De nombreuses affaires émaillent alors la quasi-totalité des éditions. Contador, vainqueur de l’édition 2010 est destitué de son titre le 6 février 2012, Floyd Landis est expulsé lors de la 17ème étape du Tour 2006, et Rasmussen se verra expulsé par son équipe lors du Tour 2007 pour manquement à des contrôles antidopage en amont du Tour. La multiplication de ces affaires a fini par estampiller le cyclisme comme un sport « sale », dont l’image est incontestablement liée, à l’heure actuelle, à celle du dopage.
Le sport le plus contrôlé… mais seulement au 6ème rang des sports les plus touchés par le dopage !

Les chiffres publiés par l’ Agence française de lutte contre le dopage (AFLD) en 2012 révèlent que, si le cyclisme est, de loin, le sport le plus contrôlé avec 1812 échantillons analysés, il ne se retrouve qu’au sixième rang des sports les plus touchés par le dopage lorsque les résultats sont ramenés à une échelle proportionnelle. Le rugby, qui truste ce peu glorieux classement des sports les plus touchés devant le football et l’athlétisme, n’apparaît qu’au troisième rang des sports les plus contrôlés, avec seulement 588 échantillons analysés. Ces chiffres amènent donc à un double constat. Le dopage n’est pas inhérent au cyclisme mais découle d’enjeux différents et la question du dopage n’est pas abordée de la même manière dans les sports dits « collectifs », tandis qu’ils sont bien plus au centre des préoccupations dans des sports « individuels », tel que le cyclisme et l’athlétisme. Cette différence, clairement marquée par les chiffres de l’AFLD, pose d’autres questions extra-sportives, notamment vis-à-vis des enjeux économiques et des représentations autour de l’exploit sportif, qui diffèrent selon la nature de l’épreuve, qu’elle soit collective ou individuelle.
Performances individuelles, collectives et enjeux économiques

Le Tour de France et les épreuves d’endurance en général, ont une dimension plus titanesque, plus inhumaine, que celle d’un effort plus immédiat et délimité dans le temps. Une course de trois semaines pour parcourir plus de 3000 kilomètres, tout en escaladant plusieurs cols, tout ceci n’est pas comparable à un match de 90 minutes ! Le vice étant que, pour les équipes de football de très haut niveau par exemple, les rencontres s’enchaînent tous les trois jours, pour arriver à un total dépassant les soixante-dix rencontres entre août et mai. Cependant, cet étalement dans le temps efface l’aspect « inhumain » de la tâche.

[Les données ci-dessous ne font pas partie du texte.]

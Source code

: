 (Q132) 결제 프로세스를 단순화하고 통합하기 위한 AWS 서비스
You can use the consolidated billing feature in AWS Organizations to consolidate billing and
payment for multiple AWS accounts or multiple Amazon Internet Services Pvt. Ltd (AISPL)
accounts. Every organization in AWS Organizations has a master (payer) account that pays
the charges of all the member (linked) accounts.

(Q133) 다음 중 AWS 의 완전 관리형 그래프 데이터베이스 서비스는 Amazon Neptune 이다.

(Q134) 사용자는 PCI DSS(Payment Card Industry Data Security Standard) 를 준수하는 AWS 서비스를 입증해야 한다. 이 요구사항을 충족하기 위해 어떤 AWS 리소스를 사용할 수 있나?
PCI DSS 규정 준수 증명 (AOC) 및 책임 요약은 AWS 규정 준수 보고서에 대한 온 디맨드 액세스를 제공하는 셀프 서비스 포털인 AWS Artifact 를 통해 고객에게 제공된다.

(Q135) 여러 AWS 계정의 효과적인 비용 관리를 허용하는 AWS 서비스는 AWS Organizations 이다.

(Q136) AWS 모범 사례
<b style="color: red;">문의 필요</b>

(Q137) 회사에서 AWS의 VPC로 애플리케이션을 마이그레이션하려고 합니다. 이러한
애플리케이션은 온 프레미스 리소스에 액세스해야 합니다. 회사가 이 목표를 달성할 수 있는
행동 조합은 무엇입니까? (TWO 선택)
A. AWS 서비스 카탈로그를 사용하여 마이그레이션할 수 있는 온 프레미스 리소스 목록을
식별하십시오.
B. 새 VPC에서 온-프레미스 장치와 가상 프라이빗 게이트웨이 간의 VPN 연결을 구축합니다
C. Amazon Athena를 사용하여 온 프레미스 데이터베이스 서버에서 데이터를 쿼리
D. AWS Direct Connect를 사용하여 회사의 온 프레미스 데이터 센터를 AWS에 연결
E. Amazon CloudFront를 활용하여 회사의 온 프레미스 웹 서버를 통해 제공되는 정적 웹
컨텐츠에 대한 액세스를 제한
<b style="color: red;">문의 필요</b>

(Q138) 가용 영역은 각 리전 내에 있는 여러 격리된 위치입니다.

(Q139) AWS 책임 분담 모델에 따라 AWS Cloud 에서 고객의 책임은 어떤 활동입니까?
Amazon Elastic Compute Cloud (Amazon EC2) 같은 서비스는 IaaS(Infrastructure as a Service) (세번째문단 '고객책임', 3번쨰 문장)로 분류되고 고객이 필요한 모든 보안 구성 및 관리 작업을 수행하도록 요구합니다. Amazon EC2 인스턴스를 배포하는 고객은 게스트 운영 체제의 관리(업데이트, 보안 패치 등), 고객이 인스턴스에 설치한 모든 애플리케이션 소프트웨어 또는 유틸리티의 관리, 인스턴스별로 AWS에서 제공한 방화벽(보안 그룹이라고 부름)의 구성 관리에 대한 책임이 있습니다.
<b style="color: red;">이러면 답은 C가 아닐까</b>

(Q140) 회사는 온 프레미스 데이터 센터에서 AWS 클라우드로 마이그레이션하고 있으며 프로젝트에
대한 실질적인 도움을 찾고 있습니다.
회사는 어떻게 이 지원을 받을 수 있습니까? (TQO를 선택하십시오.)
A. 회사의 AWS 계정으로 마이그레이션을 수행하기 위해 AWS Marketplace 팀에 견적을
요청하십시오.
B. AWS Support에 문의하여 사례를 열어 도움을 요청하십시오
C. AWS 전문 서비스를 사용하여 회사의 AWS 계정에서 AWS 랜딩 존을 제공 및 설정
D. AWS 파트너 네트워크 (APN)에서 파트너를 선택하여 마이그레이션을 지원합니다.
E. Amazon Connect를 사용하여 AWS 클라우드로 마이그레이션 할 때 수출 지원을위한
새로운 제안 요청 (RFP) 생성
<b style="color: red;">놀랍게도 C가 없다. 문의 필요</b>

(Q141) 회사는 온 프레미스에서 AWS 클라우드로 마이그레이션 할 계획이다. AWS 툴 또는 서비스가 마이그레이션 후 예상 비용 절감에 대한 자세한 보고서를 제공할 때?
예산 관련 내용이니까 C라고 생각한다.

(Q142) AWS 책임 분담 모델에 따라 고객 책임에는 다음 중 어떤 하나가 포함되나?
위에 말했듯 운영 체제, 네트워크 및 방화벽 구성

C’est dans ce cadre que l’influence des enjeux économiques lors de manifestations sportives entre en scène. Pour le Tour de France, il s’agit avant tout d’exposition maximale des sponsors, en prenant la « bonne échappée » ou en « jouant la gagne ». De plus, les contraintes télévisuelles amènent à penser l’épreuve dans des données différentes. Les coureurs ont un timing à respecter, devant rallier l’arrivée, pour les premiers, entre 17 et 18 heures tandis que les coureurs plus à l’arrière ne doivent pas dépasser le délai fixé à chaque étapes. Les intérêts en jeu, colossaux, favorisent donc le recours à des pratiques illégales, rendant la tâche possible. Cette même logique embrasse l’ensemble des sports exposés médiatiquement, qu’il s’agisse de sports « collectifs » ou « individuels », mais se trouve renforcée dans le cadre des épreuves de cyclisme.

Le cyclisme a longtemps évité cette question, qui a explosé en 1998 telle une bombe. Mais la politique de traque aux tricheurs ne s’attaque qu’aux conséquences, et non aux causes du dopage dans le peloton. Loin d’être un cas à part le cyclisme a été forcé par les contradictions entre sa pratique et les enjeux économiques et médiatiques d’épreuves, tels que le Tour de France, à devoir affronter le problème. Au moins sur la forme… La lutte antidopage dans le cyclisme professionnel, alors que le dopage gangrène une partie du cyclisme amateur, n’est qu’un écran de fumée dans le but de préserver les intérêts économiques générés par le sport-spectacle soumis à la logique de la marchandisation.